Reading a text file, and writing back to a text file

rituhooda

Member
Joined
Mar 10, 2010
Messages
13
Programming Experience
Beginner
TEstFileFormat.pngOriginal File


This is the code I started with
Using sr As New StreamReader("C:\Imports\Output\Output.txt"),
sw As New StreamWriter("C:\Imports\Output\FormatOutput.txt")
Dim account As String = ""
Dim FundID as String = ""
Dim Transection as String = ""
Dim RecordDate as Date
Dim ReinvestDate as Date
Dim TestID as String
For Each line As String In sr.ReadToEnd.Split(Environment.NewLine)
If line.Trim.StartsWith("Given") Then
sw.WriteLine(String.Format("{0}|{1}|{2}", elements(0), elements(1), elements(2) ))

End If
Next
End Using

My Questions are
In my first set of record the record date and reinvest date are in next line, and not with record. How to get all that inforamtion together.
I am trying to get all that as one record as the output file.
Any help is appreciated to get started
 
Last edited:
Hi,

It's difficult to give you a straight answer here since your code does not really make any sense based on the example output file that you have supplied with the dates on a new line.

Have you omitted sections of the code here since you make reference to objects which are not defined. i.e. elements(0) etc?

It seems like your obvious issue is the line of code:-

sw.WriteLine(String.Format("{0}|{1}|{2}", elements(0), elements(1), elements(2) ))

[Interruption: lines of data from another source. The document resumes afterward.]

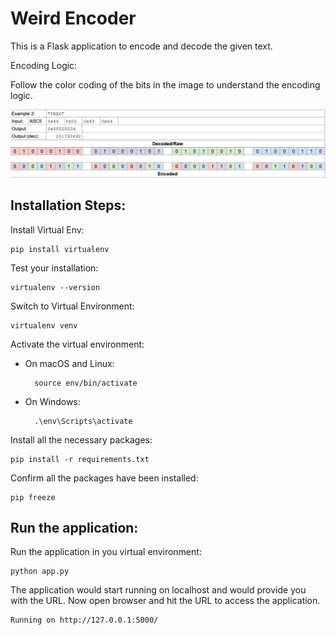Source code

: # Weird Encoder

This is a Flask application to encode and decode the given text.

Encoding Logic:

Follow the color coding of the bits in the image to understand the encoding logic.

![logic.JPG](logic.jpg)


## Installation Steps:

Install Virtual Env:

    pip install virtualenv
    
Test your installation:

    virtualenv --version

Switch to Virtual Environment:

    virtualenv venv

Activate the virtual environment:
    
* On macOS and Linux:

        source env/bin/activate
* On Windows:
    
        .\env\Scripts\activate


Install all the necessary packages:

    pip install -r requirements.txt


Confirm all the packages have been installed:

    pip freeze

## Run the application:

Run the application in you virtual environment:

    python app.py

The application would start running on localhost and would provide you with the URL. Now open browser and hit the URL to access the application.

    Running on http://127.0.0.1:5000/



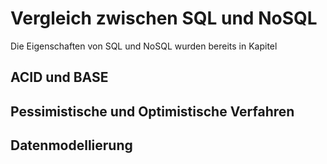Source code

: # Vergleich zwischen SQL und NoSQL 

Die Eigenschaften von SQL und NoSQL wurden bereits in Kapitel 
## ACID und BASE


## Pessimistische und Optimistische Verfahren

## Datenmodellierung

##



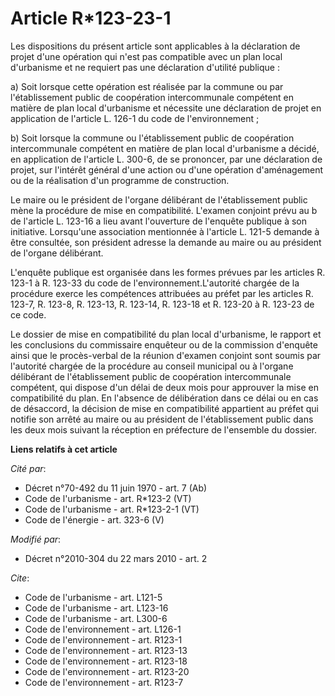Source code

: # Article R*123-23-1

Les dispositions du présent article sont applicables à la déclaration de projet d'une opération qui n'est pas compatible avec
un plan local d'urbanisme et ne requiert pas une déclaration d'utilité publique : 

a) Soit lorsque cette opération est réalisée par la commune ou par l'établissement public de coopération intercommunale
compétent en matière de plan local d'urbanisme et nécessite une déclaration de projet en application de l'article L. 126-1 du
code de l'environnement ; 

b) Soit lorsque la commune ou l'établissement public de coopération intercommunale compétent en matière de plan local
d'urbanisme a décidé, en application de l'article L. 300-6, de se prononcer, par une déclaration de projet, sur l'intérêt
général d'une action ou d'une opération d'aménagement ou de la réalisation d'un programme de construction. 

Le maire ou le président de l'organe délibérant de l'établissement public mène la procédure de mise en compatibilité.
L'examen conjoint prévu au b de l'article L. 123-16 a lieu avant l'ouverture de l'enquête publique à son initiative.
Lorsqu'une association mentionnée à l'article L. 121-5 demande à être consultée, son président adresse la demande au maire ou
au président de l'organe délibérant.

L'enquête publique est organisée dans les formes prévues par les articles R. 123-1 à R. 123-33 du code de
l'environnement.L'autorité chargée de la procédure exerce les compétences attribuées au préfet par les articles R. 123-7, R.
123-8, R. 123-13, R. 123-14, R. 123-18 et R. 123-20 à R. 123-23 de ce code. 

Le dossier de mise en compatibilité du plan local d'urbanisme, le rapport et les conclusions du commissaire enquêteur ou de
la commission d'enquête ainsi que le procès-verbal de la réunion d'examen conjoint sont soumis par l'autorité chargée de la
procédure au conseil municipal ou à l'organe délibérant de l'établissement public de coopération intercommunale compétent,
qui dispose d'un délai de deux mois pour approuver la mise en compatibilité du plan. En l'absence de délibération dans ce
délai ou en cas de désaccord, la décision de mise en compatibilité appartient au préfet qui notifie son arrêté au maire ou au
président de l'établissement public dans les deux mois suivant la réception en préfecture de l'ensemble du dossier.

**Liens relatifs à cet article**

_Cité par_:

  - Décret n°70-492 du 11 juin 1970 - art. 7 (Ab)
  - Code de l'urbanisme - art. R*123-2 (VT)
  - Code de l'urbanisme - art. R*123-2-1 (VT)
  - Code de l'énergie - art. 323-6 (V)

_Modifié par_:

  - Décret n°2010-304 du 22 mars 2010 - art. 2

_Cite_:

  - Code de l'urbanisme - art. L121-5
  - Code de l'urbanisme - art. L123-16
  - Code de l'urbanisme - art. L300-6
  - Code de l'environnement - art. L126-1
  - Code de l'environnement - art. R123-1
  - Code de l'environnement - art. R123-13
  - Code de l'environnement - art. R123-18
  - Code de l'environnement - art. R123-20
  - Code de l'environnement - art. R123-7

This is due to the fact that you are only writing the same three string elements for each line of the input file to the output file but again the code does not make sense since how are you then even getting any dates in your output file??

If you can post a sample of the input file along with the full code that is being used we may be able to help you better.

Cheers,

Ian
 
Attached input and output file

Thanks for the reply Ian...I am attaching seperate files as input and output. I actually am trying to figure out what is the best way to handle this file.Just format it and rewrite it. I tried to start this code.I am not sure how it will take the dates in the newline.
Imports System.IO
Using sr As New StreamReader("\\navigator\Imports\Output\Output.txt"),
sw As New StreamWriter("\\navigator\Imports\Output\FormatOutput.txt")
For Each line As String In sr.ReadToEnd.Split(Environment.NewLine)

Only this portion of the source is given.